* EXTRACTED INFORMATION *
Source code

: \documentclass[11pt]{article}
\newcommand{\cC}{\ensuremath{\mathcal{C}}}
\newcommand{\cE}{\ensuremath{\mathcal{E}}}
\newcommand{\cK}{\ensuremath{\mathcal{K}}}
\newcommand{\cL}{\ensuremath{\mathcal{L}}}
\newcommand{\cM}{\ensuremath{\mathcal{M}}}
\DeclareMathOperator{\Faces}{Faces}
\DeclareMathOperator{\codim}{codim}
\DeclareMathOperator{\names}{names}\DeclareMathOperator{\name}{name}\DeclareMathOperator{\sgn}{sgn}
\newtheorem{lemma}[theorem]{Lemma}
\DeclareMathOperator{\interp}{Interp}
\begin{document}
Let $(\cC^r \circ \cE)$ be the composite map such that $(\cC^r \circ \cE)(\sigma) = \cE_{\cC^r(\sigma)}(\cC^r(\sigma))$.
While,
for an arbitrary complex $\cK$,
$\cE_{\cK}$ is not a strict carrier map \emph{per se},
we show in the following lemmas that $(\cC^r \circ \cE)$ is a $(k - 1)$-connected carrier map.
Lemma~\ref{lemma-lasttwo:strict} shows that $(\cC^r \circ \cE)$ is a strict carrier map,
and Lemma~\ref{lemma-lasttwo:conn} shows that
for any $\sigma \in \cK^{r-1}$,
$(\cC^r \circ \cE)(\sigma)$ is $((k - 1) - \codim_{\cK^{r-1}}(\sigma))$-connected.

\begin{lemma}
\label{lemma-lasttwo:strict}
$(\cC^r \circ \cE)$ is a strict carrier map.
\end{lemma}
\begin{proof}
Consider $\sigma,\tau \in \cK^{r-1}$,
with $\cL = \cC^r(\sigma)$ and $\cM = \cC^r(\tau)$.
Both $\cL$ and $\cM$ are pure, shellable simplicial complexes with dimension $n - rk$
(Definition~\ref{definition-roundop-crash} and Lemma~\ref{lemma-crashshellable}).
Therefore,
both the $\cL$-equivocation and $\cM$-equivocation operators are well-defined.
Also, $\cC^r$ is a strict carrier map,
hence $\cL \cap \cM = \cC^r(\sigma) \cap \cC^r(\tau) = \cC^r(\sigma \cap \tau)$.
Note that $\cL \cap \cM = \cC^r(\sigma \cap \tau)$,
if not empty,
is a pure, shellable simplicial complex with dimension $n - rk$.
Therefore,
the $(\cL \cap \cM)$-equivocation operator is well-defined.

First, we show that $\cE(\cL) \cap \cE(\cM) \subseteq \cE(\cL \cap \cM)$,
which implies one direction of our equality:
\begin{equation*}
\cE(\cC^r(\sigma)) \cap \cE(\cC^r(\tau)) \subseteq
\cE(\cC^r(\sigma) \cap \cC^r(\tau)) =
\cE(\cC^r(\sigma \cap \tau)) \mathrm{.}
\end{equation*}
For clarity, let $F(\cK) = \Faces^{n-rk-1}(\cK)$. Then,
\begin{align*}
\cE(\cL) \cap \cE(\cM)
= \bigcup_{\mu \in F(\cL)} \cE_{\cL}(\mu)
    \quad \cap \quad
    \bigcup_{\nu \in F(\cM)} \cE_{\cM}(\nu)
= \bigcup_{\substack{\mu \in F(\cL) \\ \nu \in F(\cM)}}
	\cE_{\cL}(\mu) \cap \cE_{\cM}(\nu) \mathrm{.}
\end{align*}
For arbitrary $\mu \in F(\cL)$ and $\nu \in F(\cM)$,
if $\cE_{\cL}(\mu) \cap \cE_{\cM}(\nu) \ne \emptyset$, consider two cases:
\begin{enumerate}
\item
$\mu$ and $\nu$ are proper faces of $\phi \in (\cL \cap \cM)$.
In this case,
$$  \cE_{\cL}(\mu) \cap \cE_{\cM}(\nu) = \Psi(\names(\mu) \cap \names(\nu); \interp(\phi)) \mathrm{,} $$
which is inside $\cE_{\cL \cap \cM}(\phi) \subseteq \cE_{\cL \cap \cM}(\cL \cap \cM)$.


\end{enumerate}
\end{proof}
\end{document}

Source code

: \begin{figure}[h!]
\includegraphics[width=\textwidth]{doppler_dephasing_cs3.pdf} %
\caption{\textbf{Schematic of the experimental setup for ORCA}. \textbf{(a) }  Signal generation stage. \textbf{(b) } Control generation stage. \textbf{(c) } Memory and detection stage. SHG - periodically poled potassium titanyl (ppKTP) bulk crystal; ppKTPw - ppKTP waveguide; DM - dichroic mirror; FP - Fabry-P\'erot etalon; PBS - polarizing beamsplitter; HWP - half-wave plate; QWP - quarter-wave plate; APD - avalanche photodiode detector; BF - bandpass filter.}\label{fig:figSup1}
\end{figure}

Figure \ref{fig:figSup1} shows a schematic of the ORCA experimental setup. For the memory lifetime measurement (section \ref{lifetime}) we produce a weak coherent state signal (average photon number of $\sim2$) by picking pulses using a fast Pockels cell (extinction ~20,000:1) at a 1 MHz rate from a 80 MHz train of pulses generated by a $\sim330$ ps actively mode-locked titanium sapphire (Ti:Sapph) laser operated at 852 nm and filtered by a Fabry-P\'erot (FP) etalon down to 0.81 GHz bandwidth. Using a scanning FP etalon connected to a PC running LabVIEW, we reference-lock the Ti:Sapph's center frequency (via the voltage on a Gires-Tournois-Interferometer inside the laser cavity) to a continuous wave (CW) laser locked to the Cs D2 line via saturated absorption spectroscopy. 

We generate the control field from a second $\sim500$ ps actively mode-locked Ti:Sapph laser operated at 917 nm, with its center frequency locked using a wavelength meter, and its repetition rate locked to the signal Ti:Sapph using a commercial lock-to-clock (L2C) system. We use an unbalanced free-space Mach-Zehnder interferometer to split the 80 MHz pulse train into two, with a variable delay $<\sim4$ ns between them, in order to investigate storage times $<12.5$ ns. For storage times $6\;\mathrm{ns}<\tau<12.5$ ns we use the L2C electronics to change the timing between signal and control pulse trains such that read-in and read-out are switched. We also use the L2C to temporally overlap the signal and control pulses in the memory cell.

--

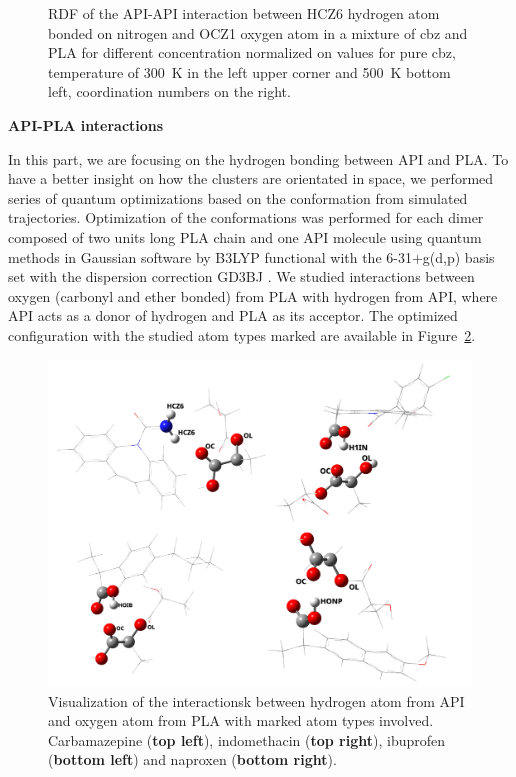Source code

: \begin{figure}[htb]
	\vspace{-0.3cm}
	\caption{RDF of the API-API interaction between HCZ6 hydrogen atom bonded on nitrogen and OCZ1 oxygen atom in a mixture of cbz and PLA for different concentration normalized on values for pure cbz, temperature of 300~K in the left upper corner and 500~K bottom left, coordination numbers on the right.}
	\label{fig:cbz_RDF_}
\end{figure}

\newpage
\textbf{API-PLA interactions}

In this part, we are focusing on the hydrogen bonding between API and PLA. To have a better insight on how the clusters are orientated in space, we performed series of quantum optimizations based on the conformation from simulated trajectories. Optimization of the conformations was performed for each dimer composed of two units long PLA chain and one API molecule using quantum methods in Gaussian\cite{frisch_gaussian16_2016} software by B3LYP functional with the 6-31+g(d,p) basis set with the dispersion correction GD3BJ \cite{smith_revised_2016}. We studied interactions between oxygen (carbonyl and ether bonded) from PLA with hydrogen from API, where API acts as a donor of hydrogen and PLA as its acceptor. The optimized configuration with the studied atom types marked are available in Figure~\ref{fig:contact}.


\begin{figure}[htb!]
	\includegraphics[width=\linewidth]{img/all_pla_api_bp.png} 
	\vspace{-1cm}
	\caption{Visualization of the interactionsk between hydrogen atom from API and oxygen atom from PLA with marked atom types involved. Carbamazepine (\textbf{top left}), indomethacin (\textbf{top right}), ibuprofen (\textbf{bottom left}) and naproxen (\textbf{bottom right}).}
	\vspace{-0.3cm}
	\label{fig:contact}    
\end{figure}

* ACTION ITEM *
Look through the entries above, and wherever a line holds the string "includegraphics", copy it.

* SOLVED PROBLEM *
\includegraphics[width=\textwidth]{doppler_dephasing_cs3.pdf} %
	\includegraphics[width=\linewidth]{img/all_pla_api_bp.png} 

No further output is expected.